**WHAT TO DO**
Write out the data below exactly as given, without any of its pictures.
==== RECORDS SHOWN ====
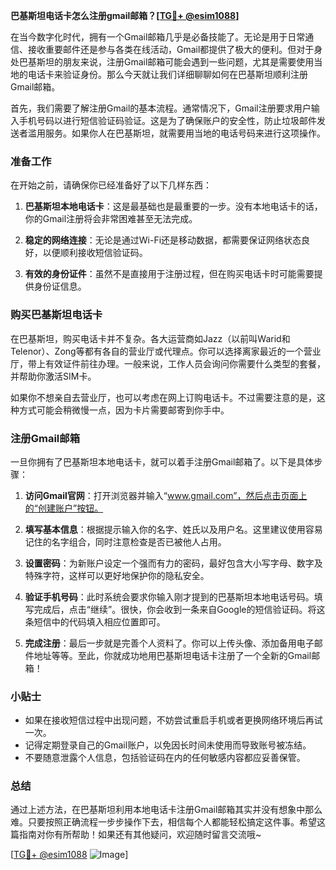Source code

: **巴基斯坦电话卡怎么注册gmail邮箱？[[TG💪+ @esim1088](https://t.me/s/esim1088)]**

在当今数字化时代，拥有一个Gmail邮箱几乎是必备技能了。无论是用于日常通信、接收重要邮件还是参与各类在线活动，Gmail都提供了极大的便利。但对于身处巴基斯坦的朋友来说，注册Gmail邮箱可能会遇到一些问题，尤其是需要使用当地的电话卡来验证身份。那么今天就让我们详细聊聊如何在巴基斯坦顺利注册Gmail邮箱。

首先，我们需要了解注册Gmail的基本流程。通常情况下，Gmail注册要求用户输入手机号码以进行短信验证码验证。这是为了确保账户的安全性，防止垃圾邮件发送者滥用服务。如果你人在巴基斯坦，就需要用当地的电话号码来进行这项操作。

### 准备工作

在开始之前，请确保你已经准备好了以下几样东西：

1. **巴基斯坦本地电话卡**：这是最基础也是最重要的一步。没有本地电话卡的话，你的Gmail注册将会非常困难甚至无法完成。
   
2. **稳定的网络连接**：无论是通过Wi-Fi还是移动数据，都需要保证网络状态良好，以便顺利接收短信验证码。

3. **有效的身份证件**：虽然不是直接用于注册过程，但在购买电话卡时可能需要提供身份证信息。

### 购买巴基斯坦电话卡

在巴基斯坦，购买电话卡并不复杂。各大运营商如Jazz（以前叫Warid和Telenor）、Zong等都有各自的营业厅或代理点。你可以选择离家最近的一个营业厅，带上有效证件前往办理。一般来说，工作人员会询问你需要什么类型的套餐，并帮助你激活SIM卡。

如果你不想亲自去营业厅，也可以考虑在网上订购电话卡。不过需要注意的是，这种方式可能会稍微慢一点，因为卡片需要邮寄到你手中。

### 注册Gmail邮箱

一旦你拥有了巴基斯坦本地电话卡，就可以着手注册Gmail邮箱了。以下是具体步骤：

1. **访问Gmail官网**：打开浏览器并输入“www.gmail.com”，然后点击页面上的“创建账户”按钮。

2. **填写基本信息**：根据提示输入你的名字、姓氏以及用户名。这里建议使用容易记住的名字组合，同时注意检查是否已被他人占用。

3. **设置密码**：为新账户设定一个强而有力的密码，最好包含大小写字母、数字及特殊字符，这样可以更好地保护你的隐私安全。

4. **验证手机号码**：此时系统会要求你输入刚才提到的巴基斯坦本地电话号码。填写完成后，点击“继续”。很快，你会收到一条来自Google的短信验证码。将这条短信中的代码填入相应位置即可。

5. **完成注册**：最后一步就是完善个人资料了。你可以上传头像、添加备用电子邮件地址等等。至此，你就成功地用巴基斯坦电话卡注册了一个全新的Gmail邮箱！

### 小贴士

- 如果在接收短信过程中出现问题，不妨尝试重启手机或者更换网络环境后再试一次。
- 记得定期登录自己的Gmail账户，以免因长时间未使用而导致账号被冻结。
- 不要随意泄露个人信息，包括验证码在内的任何敏感内容都应妥善保管。

### 总结

通过上述方法，在巴基斯坦利用本地电话卡注册Gmail邮箱其实并没有想象中那么难。只要按照正确流程一步步操作下去，相信每个人都能轻松搞定这件事。希望这篇指南对你有所帮助！如果还有其他疑问，欢迎随时留言交流哦~

[[TG💪+ @esim1088](https://t.me/s/esim1088) ![Image](https://i.postimg.cc/4NQfJmqS/Snipaste-2025-05-13-00-14-12.png)]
====
**SOLUTION FOR THIS TASK**
Source code

: **巴基斯坦电话卡怎么注册gmail邮箱？[[TG💪+ @esim1088](https://t.me/s/esim1088)]**

在当今数字化时代，拥有一个Gmail邮箱几乎是必备技能了。无论是用于日常通信、接收重要邮件还是参与各类在线活动，Gmail都提供了极大的便利。但对于身处巴基斯坦的朋友来说，注册Gmail邮箱可能会遇到一些问题，尤其是需要使用当地的电话卡来验证身份。那么今天就让我们详细聊聊如何在巴基斯坦顺利注册Gmail邮箱。

首先，我们需要了解注册Gmail的基本流程。通常情况下，Gmail注册要求用户输入手机号码以进行短信验证码验证。这是为了确保账户的安全性，防止垃圾邮件发送者滥用服务。如果你人在巴基斯坦，就需要用当地的电话号码来进行这项操作。

### 准备工作

在开始之前，请确保你已经准备好了以下几样东西：

1. **巴基斯坦本地电话卡**：这是最基础也是最重要的一步。没有本地电话卡的话，你的Gmail注册将会非常困难甚至无法完成。
   
2. **稳定的网络连接**：无论是通过Wi-Fi还是移动数据，都需要保证网络状态良好，以便顺利接收短信验证码。

3. **有效的身份证件**：虽然不是直接用于注册过程，但在购买电话卡时可能需要提供身份证信息。

### 购买巴基斯坦电话卡

在巴基斯坦，购买电话卡并不复杂。各大运营商如Jazz（以前叫Warid和Telenor）、Zong等都有各自的营业厅或代理点。你可以选择离家最近的一个营业厅，带上有效证件前往办理。一般来说，工作人员会询问你需要什么类型的套餐，并帮助你激活SIM卡。

如果你不想亲自去营业厅，也可以考虑在网上订购电话卡。不过需要注意的是，这种方式可能会稍微慢一点，因为卡片需要邮寄到你手中。

### 注册Gmail邮箱

一旦你拥有了巴基斯坦本地电话卡，就可以着手注册Gmail邮箱了。以下是具体步骤：

1. **访问Gmail官网**：打开浏览器并输入“www.gmail.com”，然后点击页面上的“创建账户”按钮。

2. **填写基本信息**：根据提示输入你的名字、姓氏以及用户名。这里建议使用容易记住的名字组合，同时注意检查是否已被他人占用。

3. **设置密码**：为新账户设定一个强而有力的密码，最好包含大小写字母、数字及特殊字符，这样可以更好地保护你的隐私安全。

4. **验证手机号码**：此时系统会要求你输入刚才提到的巴基斯坦本地电话号码。填写完成后，点击“继续”。很快，你会收到一条来自Google的短信验证码。将这条短信中的代码填入相应位置即可。

5. **完成注册**：最后一步就是完善个人资料了。你可以上传头像、添加备用电子邮件地址等等。至此，你就成功地用巴基斯坦电话卡注册了一个全新的Gmail邮箱！

### 小贴士

- 如果在接收短信过程中出现问题，不妨尝试重启手机或者更换网络环境后再试一次。
- 记得定期登录自己的Gmail账户，以免因长时间未使用而导致账号被冻结。
- 不要随意泄露个人信息，包括验证码在内的任何敏感内容都应妥善保管。

### 总结

通过上述方法，在巴基斯坦利用本地电话卡注册Gmail邮箱其实并没有想象中那么难。只要按照正确流程一步步操作下去，相信每个人都能轻松搞定这件事。希望这篇指南对你有所帮助！如果还有其他疑问，欢迎随时留言交流哦~

[[TG💪+ @esim1088](https://t.me/s/esim1088) ![Image](https://i.postimg.cc/4NQfJmqS/Snipaste-2025-05-13-00-14-12.png)]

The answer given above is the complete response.